The third point which I wish very briefly to put to the House is that it is not expedient that these powers be granted unless certain action is taken in Tokio. If I may be allowed to make a personal remark, speaking as an ex-prisoner of war of the Japanese, I think I may say that I know as much as anybody in this House about this subject. I was a witness in the war crimes trial, and I know as much as most people about that dark and dreadful episode in Japanese history. Protest would not be confined to hon. Members opposite if there was any suggestion that we were granting these powers merely to obtain mercenaries in any strategic sense. There would be a revolt far beyond that. It must not be in any context of that sort that these powers are used. This must be genuinely the beginning of a new chapter in our relations with Japan.

Mr. Deputy-Speaker

I have made it perfectly clear that that cannot be discussed now. I really am losing my patience. I warn the hon. Gentleman that if he pursues that line, I shall ask him to resume his seat.

Mr. Horobin

I will not pursue that point any further. I believe that it is only on that ground and in that context that it is now expedient for us to pass this Bill to bring into effect the Treaty.

7.57 p.m.

Mr. S. O. Davies

If I understood you aright, Mr. Deputy-Speaker, a few moments ago, you agreed that an hon. Member would be entitled to state his objections to the powers referred to in the Bill, particularly in lines eight to 10, and also to give his reasons why such powers should be withheld. I hope that I may be able to put my case to the House without in the least trespassing upon your very good nature.
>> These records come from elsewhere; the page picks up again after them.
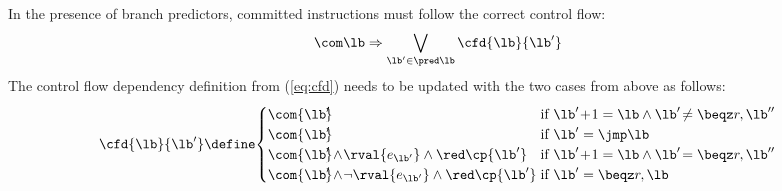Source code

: \documentclass[conference]{IEEEtran}
\begin{document}
In the presence of branch predictors, committed instructions must follow the correct control flow:
\begin{equation}
{\com \lb} \Rightarrow {\bigvee\limits_{{\lb'} \in \pred \lb} \cfd{\lb}{\lb'}} \nonumber
\end{equation}
The control flow dependency definition from (\ref{eq:cfd}) needs to be updated with the two cases from above as follows:
{\small
\[   
\cfd{\lb}{\lb'} \define \!
     \begin{cases}
       \com{\lb'\!\!} & \hspace*{-2.5mm}\text{if } \lb' \! + \! 1 = \lb \land \lb' \!\neq \beqz r,\lb'' \\
       \com{\lb'\!\!} & \hspace*{-2.5mm}\text{if } \lb' = \jmp \lb \\
       {\com{\lb'\!\!} \!\land\! \rval{e_{\lb'}}} \land {\red \cp{\lb'}} & \hspace*{-2.5mm}\text{if } \lb' \! + \! 1 = \lb \land \lb' \!= \beqz r,\lb'' \\
       {\com{\lb'\!\!} \!\land\! {\neg \rval{e_{\lb'}}}} \land {\red \cp{\lb'}} & \hspace*{-2.5mm}\text{if } \lb' = \beqz r,\lb \\
     \end{cases}
\]}
\end{document}
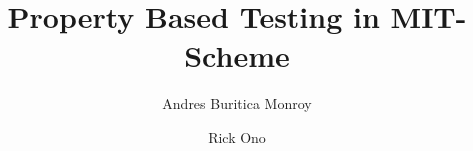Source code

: \documentclass[runningheads]{llncs}
\begin{document}
%
\title{Property Based Testing in MIT-Scheme}
%
%
\author{Andres Buritica Monroy \and
Rick Ono}
%
%
\institute{}
%
\maketitle              %
%


%
%
%










%
%

%
%
%
% 
% 
%
\end{document}
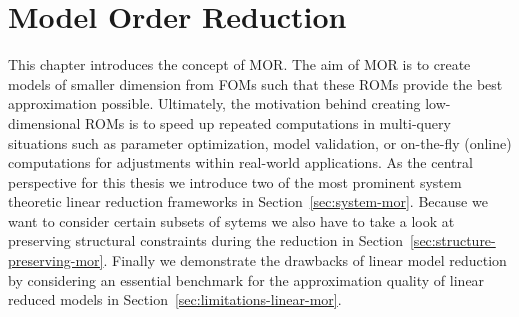 \chapter{Model Order Reduction}\label{chap:linear-mor}

This chapter introduces the concept of \ac{MOR}.
The aim of MOR is to create models of smaller dimension from \acp{FOM} such that these \acp{ROM} provide the best approximation possible.
Ultimately, the motivation behind creating low-dimensional ROMs is to speed up repeated computations in multi-query situations such as parameter optimization, model validation, or on-the-fly (online) computations for adjustments within real-world applications.
As the central perspective for this thesis we introduce two of the most prominent system theoretic linear reduction frameworks in Section~\ref{sec:system-mor}.
Because we want to consider certain subsets of sytems we also have to take a look at preserving structural constraints during the reduction in Section~\ref{sec:structure-preserving-mor}.
Finally we demonstrate the drawbacks of linear model reduction by considering an essential benchmark for the approximation quality of linear reduced models in Section~\ref{sec:limitations-linear-mor}.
I am objecting to this Bill, first, on the grounds that in all sincerity I consider it, as a dishonest attempt to legalise what is nothing less than a conspiracy. It is a Bill that is legalising a whole mass of illegalities that have already been perpetrated, and on that ground I must strongly object to it. I presume that one cannot refer to the previous discussions that have taken place on the Treaty, but the instrument which we are considering now is, as has already been said, being used to give an air of respectability and honesty.

On the basis of our conception of international ethics it is nothing less than a conspiracy that has been foisted upon all the other nations which accept this Treaty.

Mr. Deputy-Speaker

The hon. Member does not get round it by calling the Treaty a conspiracy.

Mr. Davies

I have said more than that, Sir Charles. I say this Bill is an attempt to legalise a conspiracy, and I must object against this House of Commons being used for such mean and despicable purposes. I must be entitled to that right, surely.

All that has been said on this Bill—all the misrepresentations that have been uttered on both sides of the House and from the two Front Benches—mean nothing to us. Here we are giving life to a fine pretentious piece of justification, to what is, as I have said, something utterly dishonest and a fraud upon the 1,000 million people living on the Asiatic continent.

I object to this Bill going through the House. It is unclean in every line and every sentence of it, and, small as the Bill is, it embodies in it more evil than I have seen in any Bill in the House of Commons. I am ashamed that there is such unanimity on both sides of the House in giving legal sanction to what I have described as an utterly mean and low-down conspiracy.